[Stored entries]
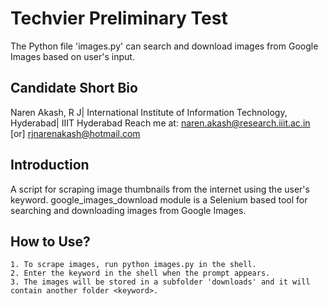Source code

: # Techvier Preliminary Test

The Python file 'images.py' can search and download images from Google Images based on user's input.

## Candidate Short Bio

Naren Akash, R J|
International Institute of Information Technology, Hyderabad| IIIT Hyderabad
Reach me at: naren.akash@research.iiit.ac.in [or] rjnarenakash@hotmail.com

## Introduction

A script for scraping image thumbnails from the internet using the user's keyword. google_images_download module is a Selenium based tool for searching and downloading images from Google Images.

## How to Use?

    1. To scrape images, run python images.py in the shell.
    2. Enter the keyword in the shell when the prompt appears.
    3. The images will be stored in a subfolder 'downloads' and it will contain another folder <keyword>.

--

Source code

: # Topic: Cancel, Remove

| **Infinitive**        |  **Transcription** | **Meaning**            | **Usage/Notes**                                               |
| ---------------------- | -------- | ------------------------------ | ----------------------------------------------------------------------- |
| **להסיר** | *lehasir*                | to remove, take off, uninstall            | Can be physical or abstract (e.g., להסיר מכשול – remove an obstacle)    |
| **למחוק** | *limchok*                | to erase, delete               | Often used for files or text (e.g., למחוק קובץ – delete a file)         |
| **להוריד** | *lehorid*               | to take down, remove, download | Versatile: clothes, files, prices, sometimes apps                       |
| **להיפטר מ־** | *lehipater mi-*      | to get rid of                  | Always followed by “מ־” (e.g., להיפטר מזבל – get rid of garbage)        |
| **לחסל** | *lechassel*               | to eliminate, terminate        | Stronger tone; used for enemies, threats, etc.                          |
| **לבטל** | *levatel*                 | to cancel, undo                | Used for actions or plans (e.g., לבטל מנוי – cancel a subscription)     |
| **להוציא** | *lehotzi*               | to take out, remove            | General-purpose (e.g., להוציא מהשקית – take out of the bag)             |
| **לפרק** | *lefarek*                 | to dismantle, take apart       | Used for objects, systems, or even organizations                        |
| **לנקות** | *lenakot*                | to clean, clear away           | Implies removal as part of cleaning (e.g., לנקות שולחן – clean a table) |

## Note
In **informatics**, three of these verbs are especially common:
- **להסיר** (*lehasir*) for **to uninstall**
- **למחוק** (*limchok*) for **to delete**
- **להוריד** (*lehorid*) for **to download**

--

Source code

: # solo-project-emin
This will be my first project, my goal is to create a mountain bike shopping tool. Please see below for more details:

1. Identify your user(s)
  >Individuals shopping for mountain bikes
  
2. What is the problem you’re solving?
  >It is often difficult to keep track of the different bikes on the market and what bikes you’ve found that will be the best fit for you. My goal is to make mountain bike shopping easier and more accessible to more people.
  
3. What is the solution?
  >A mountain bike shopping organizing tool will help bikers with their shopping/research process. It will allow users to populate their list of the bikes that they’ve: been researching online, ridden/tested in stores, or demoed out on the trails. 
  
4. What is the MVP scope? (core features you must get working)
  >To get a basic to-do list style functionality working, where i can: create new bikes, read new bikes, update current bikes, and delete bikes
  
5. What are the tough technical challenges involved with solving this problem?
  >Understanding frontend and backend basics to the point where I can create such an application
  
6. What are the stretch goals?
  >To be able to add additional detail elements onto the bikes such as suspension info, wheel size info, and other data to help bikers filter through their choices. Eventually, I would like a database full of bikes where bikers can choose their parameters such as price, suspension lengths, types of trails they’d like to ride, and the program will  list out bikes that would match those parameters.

#### TRY IT
Among the records, find the lines that contain "lehasir" and copy each of them.

#### RESPONSE TO THE EXERCISE
| **להסיר** | *lehasir*                | to remove, take off, uninstall            | Can be physical or abstract (e.g., להסיר מכשול – remove an obstacle)    |
- **להסיר** (*lehasir*) for **to uninstall**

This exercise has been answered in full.